Slovenian philosopher Slavoj Zizek
Slovenian philosopher Slavoj Zizek

After a career in academic philosophy in the 1970s and 1980s, Slavoj Zizek began to write widely in English, publishing what many consider to be his masterpiece work, The Sublime Object Of Ideology. Once referred to as a "celebrity philosopher" by Foreign Policy magazine, Zizek is known for his chaotic delivery, stream of consciousness speech, and controversial rhetoric. Although he has previously identified as a communist, he said he would vote for Donald Trump in the 2016 U.S. presidential election.

Zizek is currently the international director of the Birkbeck Institute for Humanities at the University of London. He spoke to Vazha Tavberidze from RFE/RL's Georgian Service.

RFE/RL: Before we talk about Ukraine and the war, I would like to ask you about Russia itself. Is Russia still an empire? Or a remnant of one? Or a country that would like to be one?

The Tavberidize Interviews

Since the beginning of Russia's full-scale invasion of Ukraine in February 2022, Vazha Tavberidze of RFE/RL's Georgian Service has been interviewing diplomats, military experts, and academics who hold a wide spectrum of opinions about the war's course, causes, and effects. To read all of his interviews, click here.

Slavoj Zizek: It's a very interesting question. I think it would like to be one, but I think, as it were, the "origin of evil" is also the way the West reacted to the disintegration of the Soviet Union. [By the way], I am totally anti-Putin. What I mean is that, in the 1990s, in the era of [Russian President Boris] Yeltsin…the implicit silent pact between Russia and the West was that Russia is formally recognized as a superpower on the condition that it doesn't really act as one. Like, we treat you as a great power, but let's face it, you are not one, and Putin then broke this rule.

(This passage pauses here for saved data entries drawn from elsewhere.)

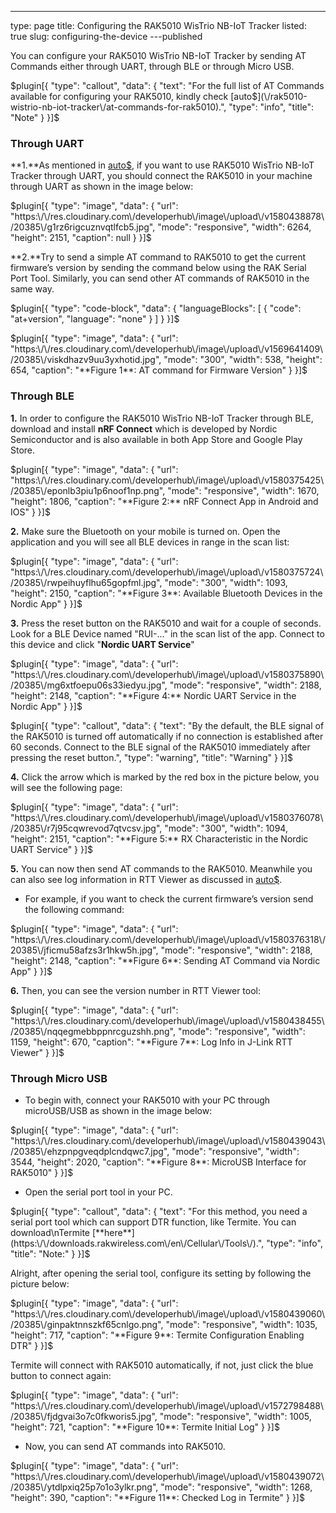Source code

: ---
type: page
title: Configuring the RAK5010 WisTrio NB-IoT Tracker
listed: true
slug: configuring-the-device
---published

You can configure your RAK5010 WisTrio NB-IoT Tracker by sending AT Commands either through UART, through BLE or through Micro USB.

$plugin[{
    "type": "callout",
    "data": {
        "text": "For the full list of AT Commands available for configuring your RAK5010, kindly check [auto$](\/rak5010-wistrio-nb-iot-tracker\/at-commands-for-rak5010).",
        "type": "info",
        "title": "Note"
    }
}]$

### Through UART

**1.**As mentioned in [auto$](/rak5010-wistrio-nb-iot-tracker/checking-device-logs), if you want to use RAK5010 WisTrio NB-IoT Tracker through UART, you should connect the RAK5010 in your machine through UART as shown in the image below:

$plugin[{
    "type": "image",
    "data": {
        "url": "https:\/\/res.cloudinary.com\/developerhub\/image\/upload\/v1580438878\/20385\/g1rz6rigcuznvqtlfcb5.jpg",
        "mode": "responsive",
        "width": 6264,
        "height": 2151,
        "caption": null
    }
}]$

**2.**Try to send a simple AT command to RAK5010 to get the current firmware’s version by sending the command below using the RAK Serial Port Tool. Similarly, you can send other AT commands of RAK5010 in the same way.

$plugin[{
    "type": "code-block",
    "data": {
        "languageBlocks": [
            {
                "code": "at+version",
                "language": "none"
            }
        ]
    }
}]$

$plugin[{
    "type": "image",
    "data": {
        "url": "https:\/\/res.cloudinary.com\/developerhub\/image\/upload\/v1569641409\/20385\/viskdhazv9uu3yxhotid.jpg",
        "mode": "300",
        "width": 538,
        "height": 654,
        "caption": "**Figure 1**: AT command for Firmware Version"
    }
}]$

### Through BLE

**1.** In order to configure the RAK5010 WisTrio NB-IoT Tracker through BLE, download and install **nRF Connect** which is developed by Nordic Semiconductor and is also available in both App Store and Google Play Store.

$plugin[{
    "type": "image",
    "data": {
        "url": "https:\/\/res.cloudinary.com\/developerhub\/image\/upload\/v1580375425\/20385\/eponlb3piu1p6noof1np.png",
        "mode": "responsive",
        "width": 1670,
        "height": 1806,
        "caption": "**Figure 2:** nRF Connect App in Android and IOS"
    }
}]$

**2.** Make sure the Bluetooth on your mobile is turned on. Open the application and you will see all BLE devices in range in the scan list:

$plugin[{
    "type": "image",
    "data": {
        "url": "https:\/\/res.cloudinary.com\/developerhub\/image\/upload\/v1580375724\/20385\/rwpeihuyflhu65gopfml.jpg",
        "mode": "300",
        "width": 1093,
        "height": 2150,
        "caption": "**Figure 3**: Available Bluetooth Devices in the Nordic App"
    }
}]$

**3.** Press the reset button on the RAK5010 and wait for a couple of seconds. Look for a BLE Device named "RUI-..." in the scan list of the app. Connect to this device and click "**Nordic UART Service**"

$plugin[{
    "type": "image",
    "data": {
        "url": "https:\/\/res.cloudinary.com\/developerhub\/image\/upload\/v1580375890\/20385\/mg6xtfoepu06s33iedyu.jpg",
        "mode": "responsive",
        "width": 2188,
        "height": 2148,
        "caption": "**Figure 4:** Nordic UART Service in the Nordic App"
    }
}]$

$plugin[{
    "type": "callout",
    "data": {
        "text": "By the default, the BLE signal of the RAK5010 is turned off automatically if no connection is established after 60 seconds. Connect to the BLE signal of the RAK5010 immediately after pressing the reset button.",
        "type": "warning",
        "title": "Warning"
    }
}]$

**4.** Click the arrow which is marked by the red box in the picture below, you will see the following page:

$plugin[{
    "type": "image",
    "data": {
        "url": "https:\/\/res.cloudinary.com\/developerhub\/image\/upload\/v1580376078\/20385\/r7j95cqwrevod7qtvcsv.jpg",
        "mode": "300",
        "width": 1094,
        "height": 2151,
        "caption": "**Figure 5:** RX Characteristic in the Nordic UART Service"
    }
}]$

**5.** You can now then send AT commands to the RAK5010. Meanwhile you can also see log information in RTT Viewer as discussed in [auto$](/rak5010-wistrio-nb-iot-tracker/checking-device-logs).

- For example, if you want to check the current firmware’s version send the following command:

$plugin[{
    "type": "image",
    "data": {
        "url": "https:\/\/res.cloudinary.com\/developerhub\/image\/upload\/v1580376318\/20385\/jficmu58afzs3r1hkw5h.jpg",
        "mode": "responsive",
        "width": 2188,
        "height": 2148,
        "caption": "**Figure 6**: Sending AT Command via Nordic App"
    }
}]$

**6.** Then, you can see the version number in RTT Viewer tool:

$plugin[{
    "type": "image",
    "data": {
        "url": "https:\/\/res.cloudinary.com\/developerhub\/image\/upload\/v1580438455\/20385\/nqqegmebbppnrcguzshh.png",
        "mode": "responsive",
        "width": 1159,
        "height": 670,
        "caption": "**Figure 7**: Log Info in J-Link RTT Viewer"
    }
}]$

### Through Micro USB

- To begin with, connect your RAK5010 with your PC through microUSB/USB as shown in the image below:

$plugin[{
    "type": "image",
    "data": {
        "url": "https:\/\/res.cloudinary.com\/developerhub\/image\/upload\/v1580439043\/20385\/ehzpnpgveqdplcndqwc7.jpg",
        "mode": "responsive",
        "width": 3544,
        "height": 2020,
        "caption": "**Figure 8**: MicroUSB Interface for RAK5010"
    }
}]$

- Open the serial port tool in your PC.

$plugin[{
    "type": "callout",
    "data": {
        "text": "For this method, you need a serial port tool which can support DTR function, like Termite. You can download\nTermite [**here**](https:\/\/downloads.rakwireless.com\/en\/Cellular\/Tools\/).",
        "type": "info",
        "title": "Note:"
    }
}]$

Alright, after opening the serial tool, configure its setting by following the picture below:

$plugin[{
    "type": "image",
    "data": {
        "url": "https:\/\/res.cloudinary.com\/developerhub\/image\/upload\/v1580439060\/20385\/ginpaktnnszkf65cnlgo.png",
        "mode": "responsive",
        "width": 1035,
        "height": 717,
        "caption": "**Figure 9**: Termite Configuration Enabling DTR"
    }
}]$

Termite will connect with RAK5010 automatically, if not, just click the blue button to connect again:

$plugin[{
    "type": "image",
    "data": {
        "url": "https:\/\/res.cloudinary.com\/developerhub\/image\/upload\/v1572798488\/20385\/fjdgvai3o7c0fkworis5.jpg",
        "mode": "responsive",
        "width": 1005,
        "height": 721,
        "caption": "**Figure 10**: Termite Initial Log"
    }
}]$

- Now, you can send AT commands into RAK5010.

$plugin[{
    "type": "image",
    "data": {
        "url": "https:\/\/res.cloudinary.com\/developerhub\/image\/upload\/v1580439072\/20385\/ytdlpxiq25p7o1o3ylkr.png",
        "mode": "responsive",
        "width": 1268,
        "height": 390,
        "caption": "**Figure 11**: Checked Log in Termite"
    }
}]$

I also think that the way the West influenced the Russian economy in the 1990s wasn't very constructive in [the midst of the] economic decay in the Yeltsin years. Economic decay, distrust in democracy, corruption -- [all] created the conditions for Putin. But to avoid any doubt, Putin is a global catastrophe. But we [the West] are not blameless there.

RFE/RL: Where do Russian imperial ambitions end? And what do they include? Is it the Soviet Union? Is it Russia from the time of Peter the Great? Where do we draw the line and the boundaries?

Zizek: As it is with all imperial powers, they probably themselves don't have a precise plan. They just try to push it on and on and on. In the case of Ukraine, they mentioned the Russian minority, but do you remember the short war in Georgia?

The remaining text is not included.